Swipe Right (for Antlers)
Only animals in the deer (or cervid) family grow antlers. That includes elk, deer, moose and caribou.
Animals like Bison, Sheep and Goats are part of a different family and grow horns, not antlers. We’ll tackle that in another video/post! With the exception of Caribou females, only Cervid males grow antlers, mostly to attract attention from females.
Antlers are also really important for determining which males will get to breed – this is established through posturing and challenging other males of the same species to duels.
Antlers grow, and fall off (or shed), every year. Depending on the species and the individual animal, antlers fall off anytime between the end of December to April. This leaves a “kind-of” scar on the animal’s head, called the pedicle – this is the spot where the antler meets the animal’s skull.
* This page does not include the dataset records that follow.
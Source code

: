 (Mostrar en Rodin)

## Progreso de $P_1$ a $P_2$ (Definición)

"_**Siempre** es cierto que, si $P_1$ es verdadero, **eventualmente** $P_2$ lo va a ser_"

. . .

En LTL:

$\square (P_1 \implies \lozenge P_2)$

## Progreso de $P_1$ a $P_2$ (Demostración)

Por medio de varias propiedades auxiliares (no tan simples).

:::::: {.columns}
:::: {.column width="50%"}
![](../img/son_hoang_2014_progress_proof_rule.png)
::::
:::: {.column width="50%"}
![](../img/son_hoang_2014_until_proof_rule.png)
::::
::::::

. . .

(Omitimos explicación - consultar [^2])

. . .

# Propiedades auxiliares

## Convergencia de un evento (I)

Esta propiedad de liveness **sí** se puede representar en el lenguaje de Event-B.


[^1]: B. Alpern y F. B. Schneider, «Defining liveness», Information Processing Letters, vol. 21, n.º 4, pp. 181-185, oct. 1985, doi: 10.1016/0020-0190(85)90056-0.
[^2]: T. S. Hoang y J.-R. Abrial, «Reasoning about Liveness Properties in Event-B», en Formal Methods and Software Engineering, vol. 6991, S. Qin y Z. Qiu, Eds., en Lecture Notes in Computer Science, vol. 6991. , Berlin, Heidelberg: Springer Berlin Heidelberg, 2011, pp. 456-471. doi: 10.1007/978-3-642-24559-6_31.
From that “scar” – or pedicle, the new antler starts to grow – and it is covered in a fuzzy brown skin we call velvet.
This photo was captured just moments after the antler shed. The blood is from little bits of dried skin around the pedicle that was attached to the antler. The antler that detached was a pure white bone – no blood. Photo by Jake Paleczny.
The new antlers basically start growing immediately. Within a couple weeks the pedicle will have little fuzzy bumps. Photo by Lindsay Caskenette.
That velvet has nerves and blood supply bringing in nourishment to grow those antlers, which are soft at this point of growth. Antlers grow very quickly and in the Yukon, antler growth is typically done by early to mid-August. Antlers take an ENORMOUS amount of energy to grow. Only the healthiest animals will have impressive antlers.
Once they’re done growing and have fully calcified (or hardened) the blood supply to the velvet stops, the velvet dies and the animal may rub that off on stones/trees or it just falls off.
Because the nerves also die with the velvet, the antlers now have no sensation and are ready to challenge other males to duels, and hopefully impress the females. Antlers can be an important part of asserting dominance.
Female cervids can look at a male’s antlers and have insights in to their diet, nutrition, overall health and of course, genetics. Large, symmetrical antlers say healthy genetics and that means healthy babies.
A female might be impressed – “you grew those antlers in just ONE season?!?” or – she might not be impressed.
Either way, once the breeding season is over, and winter is on its way – hormonal changes triggered by reduced daylight causes the pedicle to begin deteriorating which eventually causes the antler to break away from the weakened pedicle, the antlers will fall off and the cycle renews.